Opinion
No. 90-1270.
March 12, 1991.
Appeal from the Circuit Court for Dade County, Fredricka G. Smith, J.
Bennett H. Brummer, Public Defender, and Harvey J. Sepler, Asst. Public Defender, for appellant.
Robert A. Butterworth, Atty. Gen., and Marc E. Brandes, Asst. Atty. Gen., for appellee.
Before FERGUSON, LEVY and GODERICH, JJ.
ON CONFESSION OF ERROR
The State concedes, correctly, that the trial court erroneously applied section 943.058, Florida Statutes (1989), in denying a motion to expunge and seal court records showing that the movant was arrested and charged with a criminal offense. The statute, which prohibits the sealing of records in a completed case, does not apply where the charges are nolle prossed. Canter v. State, 448 So.2d 64 (Fla. 3d DCA 1984). Accord Merritt v. State, 522 So.2d 93, 94-95 (Fla. 1st DCA 1988); Thomas v. State, 513 So.2d 163, 164-65 (Fla. 2d DCA), rev. denied, 519 So.2d 988 (Fla. 1987); Williamson v.
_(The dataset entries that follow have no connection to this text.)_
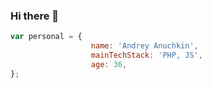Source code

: ### Hi there 👋

```js
var personal = {
	              name: 'Andrey Anuchkin', 
	              mainTechStack: 'PHP, JS',
	              age: 36, 
}; 
```

<!--
**uniqcle/uniqcle** is a ✨ _special_ ✨ repository because its `README.md` (this file) appears on your GitHub profile.

Here are some ideas to get you started:

- 🔭 I’m currently working on ...
- 🌱 I’m currently learning ...
- 👯 I’m looking to collaborate on ...
- 🤔 I’m looking for help with ...
- 💬 Ask me about ...
- 📫 How to reach me: ...
- 😄 Pronouns: ...
-->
State, 510 So.2d 1052, 1054-55 (Fla. 3d DCA 1987).
A nolle prosequi is a formal entry on the record by the prosecutor declaring that there will be no further prosecution of either the entire case, some of the counts, or some of the defendants. 1 Fla.Jur.2d Actions § 105 (1991).
Reversed and remanded for further proceedings.